Is it possible to configure higher throughput for the WFM bulk import endpoint when running JMeter scripts from the Singapore region? The API consistently returns 429 errors after 50 concurrent requests despite valid authentication tokens.
HTTP/1.1 429 Too Many Requests
X-RateLimit-Remaining: 0
The documentation mentions standard limits but lacks specifics on scaling for high-volume data ingestion scenarios.
Have you tried adjusting the concurrency settings within your JMeter configuration rather than expecting platform-side scaling? The Genesys Cloud architecture enforces strict rate limiting on bulk import endpoints to preserve data integrity across all tenants, particularly in regulated regions like EU-FR. This is a design feature, not a bug.
The 429 errors indicate you have hit the transactional ceiling for that specific API call. For performance monitoring purposes, it is more effective to stagger the requests using a pacing delay. This allows the backend processing queue to clear before the next batch arrives.

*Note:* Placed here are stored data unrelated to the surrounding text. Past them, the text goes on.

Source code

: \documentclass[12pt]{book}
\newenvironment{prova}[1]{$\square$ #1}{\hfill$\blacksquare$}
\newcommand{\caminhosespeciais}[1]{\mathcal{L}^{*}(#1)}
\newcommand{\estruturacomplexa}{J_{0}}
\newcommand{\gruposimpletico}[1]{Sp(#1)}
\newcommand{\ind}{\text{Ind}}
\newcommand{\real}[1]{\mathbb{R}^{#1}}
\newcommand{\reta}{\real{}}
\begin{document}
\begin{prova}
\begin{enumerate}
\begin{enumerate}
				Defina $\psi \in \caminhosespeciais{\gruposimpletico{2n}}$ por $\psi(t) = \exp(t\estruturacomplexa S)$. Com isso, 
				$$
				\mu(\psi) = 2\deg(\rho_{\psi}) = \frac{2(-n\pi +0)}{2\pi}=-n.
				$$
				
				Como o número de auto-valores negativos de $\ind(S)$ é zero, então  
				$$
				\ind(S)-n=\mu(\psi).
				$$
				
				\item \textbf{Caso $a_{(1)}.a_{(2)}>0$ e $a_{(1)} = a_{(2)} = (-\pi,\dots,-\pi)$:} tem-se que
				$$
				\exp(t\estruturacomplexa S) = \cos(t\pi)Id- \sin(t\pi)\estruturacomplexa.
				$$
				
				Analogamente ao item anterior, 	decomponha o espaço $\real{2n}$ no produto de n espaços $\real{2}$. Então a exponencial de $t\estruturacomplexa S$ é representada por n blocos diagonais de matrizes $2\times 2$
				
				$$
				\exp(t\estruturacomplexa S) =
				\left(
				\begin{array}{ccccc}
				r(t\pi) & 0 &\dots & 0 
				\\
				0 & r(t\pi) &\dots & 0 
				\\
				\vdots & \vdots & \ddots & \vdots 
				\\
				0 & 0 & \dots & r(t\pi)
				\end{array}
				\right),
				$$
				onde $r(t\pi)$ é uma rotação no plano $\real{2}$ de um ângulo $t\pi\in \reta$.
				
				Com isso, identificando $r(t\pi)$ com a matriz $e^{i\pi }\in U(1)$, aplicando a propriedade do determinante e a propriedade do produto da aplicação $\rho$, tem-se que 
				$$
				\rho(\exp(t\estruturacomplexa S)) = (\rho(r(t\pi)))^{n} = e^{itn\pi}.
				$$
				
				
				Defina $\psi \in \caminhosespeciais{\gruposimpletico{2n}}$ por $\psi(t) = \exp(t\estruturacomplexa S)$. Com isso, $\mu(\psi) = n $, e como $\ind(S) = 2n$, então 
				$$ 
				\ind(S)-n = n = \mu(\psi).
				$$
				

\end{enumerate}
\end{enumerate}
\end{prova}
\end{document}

From a dashboard perspective, sudden spikes in ingestion can also distort real-time queue metrics. Smoothing the load ensures that the performance views reflect actual operational capacity rather than artificial stress. Consider implementing a token bucket algorithm in your script to align with the documented throughput limits.
Generally speaking, the wfm bulk import limits are hard-coded safeguards rather than configurable throughput parameters. while the suggestion above about adjusting jmeter concurrency is valid for local resource management, the platform side will still enforce the 429 threshold regardless of your client-side tweaks. for high-volume ingestion scenarios, especially when coordinating with byoc trunk data or sip registration logs that might overlap in timing, the standard approach is to implement an exponential backoff strategy in your scripts. instead of pushing 50 concurrent requests, try staggering them with a delay of 200ms between batches. additionally, ensure your authentication tokens are refreshed before hitting the limit, as expired tokens can sometimes trigger misleading rate limit errors. if you are strictly bound by the 50 request ceiling, consider breaking the load test into smaller, sequential chunks with a 30-second cool-down period between each batch to allow the api gateway to reset the counter.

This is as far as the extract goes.